**Task item:** Keep only the lines of the data below that contain "Kinh", and copy them.

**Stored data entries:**

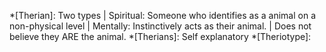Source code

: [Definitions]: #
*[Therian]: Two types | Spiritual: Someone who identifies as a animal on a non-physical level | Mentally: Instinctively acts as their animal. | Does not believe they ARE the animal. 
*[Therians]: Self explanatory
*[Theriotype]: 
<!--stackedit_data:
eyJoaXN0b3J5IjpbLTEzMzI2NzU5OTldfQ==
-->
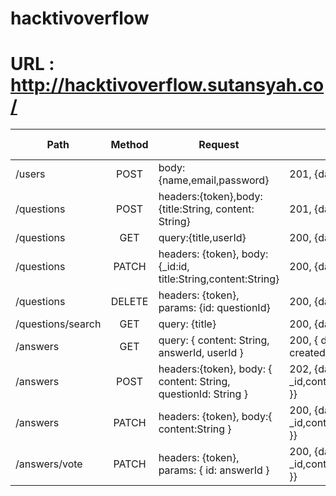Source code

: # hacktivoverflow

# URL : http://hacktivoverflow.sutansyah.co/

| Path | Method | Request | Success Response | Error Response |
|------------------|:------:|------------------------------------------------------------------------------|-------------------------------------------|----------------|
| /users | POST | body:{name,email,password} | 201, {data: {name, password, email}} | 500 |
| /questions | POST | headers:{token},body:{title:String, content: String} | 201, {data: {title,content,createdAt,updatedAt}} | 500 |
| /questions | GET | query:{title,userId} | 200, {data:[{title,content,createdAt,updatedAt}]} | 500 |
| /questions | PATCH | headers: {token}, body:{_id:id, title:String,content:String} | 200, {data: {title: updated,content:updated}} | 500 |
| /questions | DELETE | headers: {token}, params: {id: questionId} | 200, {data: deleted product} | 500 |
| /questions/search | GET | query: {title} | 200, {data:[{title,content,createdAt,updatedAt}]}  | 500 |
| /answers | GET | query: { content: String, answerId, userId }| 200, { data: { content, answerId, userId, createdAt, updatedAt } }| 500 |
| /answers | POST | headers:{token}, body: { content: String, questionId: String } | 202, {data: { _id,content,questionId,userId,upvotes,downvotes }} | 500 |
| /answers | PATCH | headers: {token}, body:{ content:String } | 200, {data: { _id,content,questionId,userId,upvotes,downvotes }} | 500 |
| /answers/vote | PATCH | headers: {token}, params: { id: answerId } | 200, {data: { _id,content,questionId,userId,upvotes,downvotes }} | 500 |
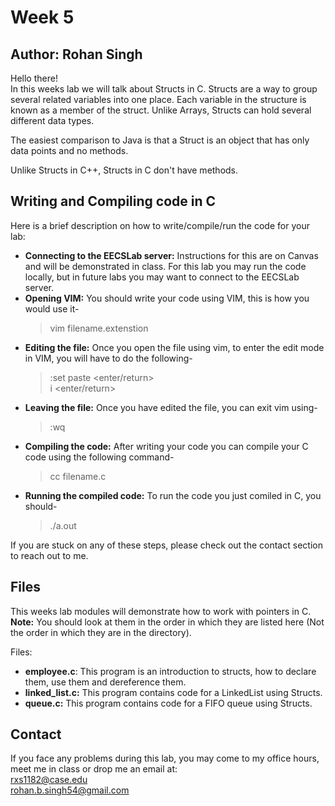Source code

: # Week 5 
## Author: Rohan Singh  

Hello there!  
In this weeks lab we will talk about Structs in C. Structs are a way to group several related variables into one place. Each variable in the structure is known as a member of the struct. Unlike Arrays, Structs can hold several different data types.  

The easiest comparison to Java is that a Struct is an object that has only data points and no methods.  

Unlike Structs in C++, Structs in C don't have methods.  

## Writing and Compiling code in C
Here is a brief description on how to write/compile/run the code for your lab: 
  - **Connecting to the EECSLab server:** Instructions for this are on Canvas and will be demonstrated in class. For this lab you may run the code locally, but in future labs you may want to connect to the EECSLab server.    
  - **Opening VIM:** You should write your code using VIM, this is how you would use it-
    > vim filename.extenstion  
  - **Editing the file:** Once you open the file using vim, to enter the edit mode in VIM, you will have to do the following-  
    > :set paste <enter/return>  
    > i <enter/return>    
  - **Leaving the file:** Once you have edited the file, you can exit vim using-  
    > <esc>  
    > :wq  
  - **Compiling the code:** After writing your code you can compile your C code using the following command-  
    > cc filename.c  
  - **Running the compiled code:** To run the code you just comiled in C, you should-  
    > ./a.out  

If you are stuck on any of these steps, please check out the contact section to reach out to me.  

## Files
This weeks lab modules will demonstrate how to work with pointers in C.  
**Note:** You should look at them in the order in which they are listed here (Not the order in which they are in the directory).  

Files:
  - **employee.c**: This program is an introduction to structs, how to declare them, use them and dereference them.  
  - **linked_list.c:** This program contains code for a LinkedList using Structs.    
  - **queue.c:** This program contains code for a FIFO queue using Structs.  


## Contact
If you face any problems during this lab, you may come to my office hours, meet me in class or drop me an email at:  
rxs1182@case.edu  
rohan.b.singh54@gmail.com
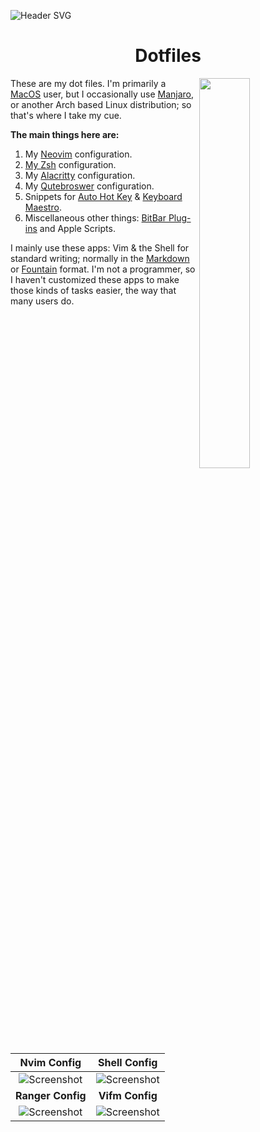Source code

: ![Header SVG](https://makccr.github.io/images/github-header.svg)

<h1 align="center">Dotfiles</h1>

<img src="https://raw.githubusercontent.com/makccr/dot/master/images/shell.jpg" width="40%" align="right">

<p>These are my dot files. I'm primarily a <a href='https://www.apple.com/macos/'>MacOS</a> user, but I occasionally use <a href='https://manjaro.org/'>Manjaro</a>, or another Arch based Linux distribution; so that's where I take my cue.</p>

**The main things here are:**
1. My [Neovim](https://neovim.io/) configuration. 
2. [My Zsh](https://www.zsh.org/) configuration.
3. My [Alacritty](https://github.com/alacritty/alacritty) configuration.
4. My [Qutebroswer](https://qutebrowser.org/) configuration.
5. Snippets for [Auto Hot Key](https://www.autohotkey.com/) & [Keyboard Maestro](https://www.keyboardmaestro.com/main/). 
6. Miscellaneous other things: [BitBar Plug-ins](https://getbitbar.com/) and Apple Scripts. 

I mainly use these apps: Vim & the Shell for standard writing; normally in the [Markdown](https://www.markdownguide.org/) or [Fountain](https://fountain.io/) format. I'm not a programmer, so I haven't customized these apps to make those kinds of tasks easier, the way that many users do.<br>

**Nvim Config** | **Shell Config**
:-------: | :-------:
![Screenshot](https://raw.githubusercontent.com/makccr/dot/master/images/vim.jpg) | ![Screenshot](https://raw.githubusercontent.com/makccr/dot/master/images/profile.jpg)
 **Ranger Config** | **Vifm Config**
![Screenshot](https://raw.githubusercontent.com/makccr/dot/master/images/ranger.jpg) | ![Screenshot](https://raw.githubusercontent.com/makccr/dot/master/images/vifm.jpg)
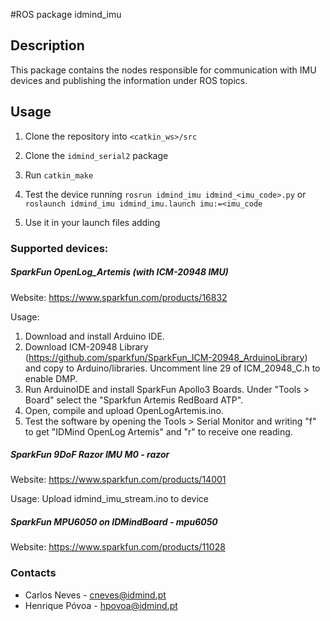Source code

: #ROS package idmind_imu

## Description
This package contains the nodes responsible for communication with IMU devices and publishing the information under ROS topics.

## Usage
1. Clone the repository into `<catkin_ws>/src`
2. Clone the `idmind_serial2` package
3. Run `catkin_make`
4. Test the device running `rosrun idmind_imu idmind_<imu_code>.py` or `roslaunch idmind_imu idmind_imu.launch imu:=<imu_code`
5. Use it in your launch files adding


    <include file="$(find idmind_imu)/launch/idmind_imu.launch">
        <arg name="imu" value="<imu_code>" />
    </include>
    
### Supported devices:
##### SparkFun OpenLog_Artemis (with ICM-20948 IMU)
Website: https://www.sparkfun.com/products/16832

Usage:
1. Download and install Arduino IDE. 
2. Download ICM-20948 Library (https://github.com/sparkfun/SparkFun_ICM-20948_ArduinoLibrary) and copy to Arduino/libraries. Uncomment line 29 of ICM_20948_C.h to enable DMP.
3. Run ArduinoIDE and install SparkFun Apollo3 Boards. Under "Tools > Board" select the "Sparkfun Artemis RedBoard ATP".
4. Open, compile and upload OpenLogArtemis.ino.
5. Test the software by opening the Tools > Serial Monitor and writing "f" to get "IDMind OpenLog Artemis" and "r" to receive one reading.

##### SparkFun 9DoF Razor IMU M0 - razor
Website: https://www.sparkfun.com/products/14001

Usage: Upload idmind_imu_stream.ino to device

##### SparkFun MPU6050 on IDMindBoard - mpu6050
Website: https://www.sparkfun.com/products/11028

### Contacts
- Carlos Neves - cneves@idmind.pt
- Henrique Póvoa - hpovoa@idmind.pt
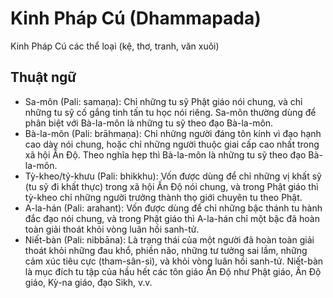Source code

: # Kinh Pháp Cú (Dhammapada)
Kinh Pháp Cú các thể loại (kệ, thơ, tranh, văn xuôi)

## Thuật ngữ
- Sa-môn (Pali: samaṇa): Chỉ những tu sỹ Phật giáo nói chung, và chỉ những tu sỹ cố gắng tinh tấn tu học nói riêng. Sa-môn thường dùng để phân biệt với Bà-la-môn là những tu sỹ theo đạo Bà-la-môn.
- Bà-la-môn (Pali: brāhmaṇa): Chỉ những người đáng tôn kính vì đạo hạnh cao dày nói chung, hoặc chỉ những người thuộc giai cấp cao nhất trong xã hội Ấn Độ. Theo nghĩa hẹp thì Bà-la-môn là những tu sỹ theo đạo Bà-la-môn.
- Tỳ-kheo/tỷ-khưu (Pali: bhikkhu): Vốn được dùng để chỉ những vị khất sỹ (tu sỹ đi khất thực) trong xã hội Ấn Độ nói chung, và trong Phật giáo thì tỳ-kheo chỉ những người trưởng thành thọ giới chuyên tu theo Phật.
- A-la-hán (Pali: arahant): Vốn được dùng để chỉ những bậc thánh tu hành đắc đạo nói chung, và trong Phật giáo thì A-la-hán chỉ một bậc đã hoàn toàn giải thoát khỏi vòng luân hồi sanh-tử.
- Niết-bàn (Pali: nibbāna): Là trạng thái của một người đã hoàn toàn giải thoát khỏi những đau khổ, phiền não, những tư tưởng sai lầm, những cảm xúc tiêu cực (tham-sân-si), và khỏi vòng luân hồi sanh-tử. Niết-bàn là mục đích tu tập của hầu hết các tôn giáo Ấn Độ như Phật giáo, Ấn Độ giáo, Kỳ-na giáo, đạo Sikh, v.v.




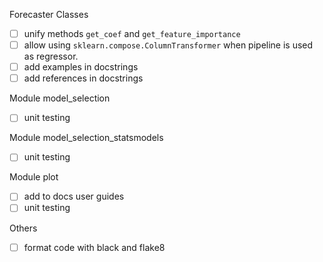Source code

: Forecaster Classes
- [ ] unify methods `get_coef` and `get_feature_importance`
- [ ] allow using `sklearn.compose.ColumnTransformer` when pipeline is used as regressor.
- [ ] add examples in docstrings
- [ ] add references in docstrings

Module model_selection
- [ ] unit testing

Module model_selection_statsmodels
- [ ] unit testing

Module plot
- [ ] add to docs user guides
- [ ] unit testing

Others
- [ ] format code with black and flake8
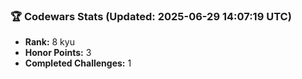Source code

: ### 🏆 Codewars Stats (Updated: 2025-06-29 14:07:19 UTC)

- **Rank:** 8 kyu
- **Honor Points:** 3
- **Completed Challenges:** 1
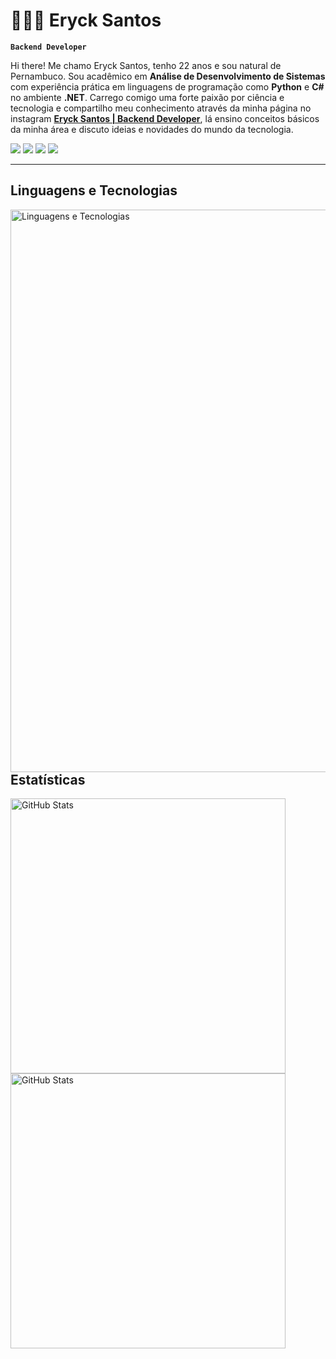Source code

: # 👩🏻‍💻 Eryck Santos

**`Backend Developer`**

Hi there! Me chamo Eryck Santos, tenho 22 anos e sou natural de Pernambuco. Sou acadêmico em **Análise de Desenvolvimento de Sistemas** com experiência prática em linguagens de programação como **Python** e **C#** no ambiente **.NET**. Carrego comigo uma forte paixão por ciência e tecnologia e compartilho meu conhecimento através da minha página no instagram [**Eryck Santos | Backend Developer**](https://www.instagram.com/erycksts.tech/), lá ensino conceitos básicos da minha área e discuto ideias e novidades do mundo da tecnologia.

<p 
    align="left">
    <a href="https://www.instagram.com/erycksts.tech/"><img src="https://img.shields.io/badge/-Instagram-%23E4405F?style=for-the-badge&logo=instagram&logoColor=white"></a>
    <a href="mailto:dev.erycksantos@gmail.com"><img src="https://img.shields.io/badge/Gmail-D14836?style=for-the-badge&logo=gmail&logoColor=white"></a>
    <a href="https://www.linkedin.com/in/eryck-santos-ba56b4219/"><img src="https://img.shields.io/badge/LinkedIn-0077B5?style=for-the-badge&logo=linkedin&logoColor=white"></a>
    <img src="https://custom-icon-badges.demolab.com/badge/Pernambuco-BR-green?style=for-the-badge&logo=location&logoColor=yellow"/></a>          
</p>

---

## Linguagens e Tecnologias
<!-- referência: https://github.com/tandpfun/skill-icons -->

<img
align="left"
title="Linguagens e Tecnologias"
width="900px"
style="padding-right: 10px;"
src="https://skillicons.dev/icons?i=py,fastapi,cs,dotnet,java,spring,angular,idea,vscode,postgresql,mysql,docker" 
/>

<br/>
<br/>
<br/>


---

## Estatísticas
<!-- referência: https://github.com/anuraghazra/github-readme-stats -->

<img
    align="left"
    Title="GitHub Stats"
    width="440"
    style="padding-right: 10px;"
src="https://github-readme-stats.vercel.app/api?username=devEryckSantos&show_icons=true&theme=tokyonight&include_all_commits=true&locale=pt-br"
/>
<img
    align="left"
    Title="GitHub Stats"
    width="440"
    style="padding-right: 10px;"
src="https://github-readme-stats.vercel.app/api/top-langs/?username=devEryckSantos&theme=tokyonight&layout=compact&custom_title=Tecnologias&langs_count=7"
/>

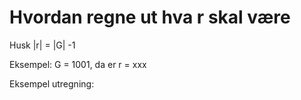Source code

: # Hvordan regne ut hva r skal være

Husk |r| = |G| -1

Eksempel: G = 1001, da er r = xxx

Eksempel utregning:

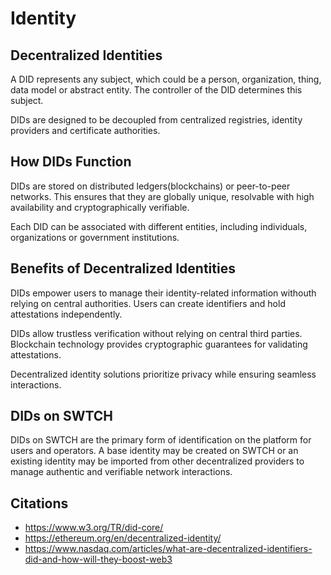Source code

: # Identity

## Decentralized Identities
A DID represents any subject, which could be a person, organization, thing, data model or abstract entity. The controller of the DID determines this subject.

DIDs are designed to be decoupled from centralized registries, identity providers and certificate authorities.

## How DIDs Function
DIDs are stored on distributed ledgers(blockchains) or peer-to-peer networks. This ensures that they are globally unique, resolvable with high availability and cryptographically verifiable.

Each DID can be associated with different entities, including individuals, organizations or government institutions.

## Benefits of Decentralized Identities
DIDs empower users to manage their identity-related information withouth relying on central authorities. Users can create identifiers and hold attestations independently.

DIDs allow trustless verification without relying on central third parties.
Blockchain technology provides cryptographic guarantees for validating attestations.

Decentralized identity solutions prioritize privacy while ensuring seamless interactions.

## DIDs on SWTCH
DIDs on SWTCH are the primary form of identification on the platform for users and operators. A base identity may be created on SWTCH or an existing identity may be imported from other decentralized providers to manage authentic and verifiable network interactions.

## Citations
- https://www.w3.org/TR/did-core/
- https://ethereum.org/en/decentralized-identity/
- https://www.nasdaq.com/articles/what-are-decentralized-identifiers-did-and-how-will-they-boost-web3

**Written reply:**
: # Kinh Pháp Cú (Dhammapada)
Kinh Pháp Cú các thể loại (kệ, thơ, tranh, văn xuôi)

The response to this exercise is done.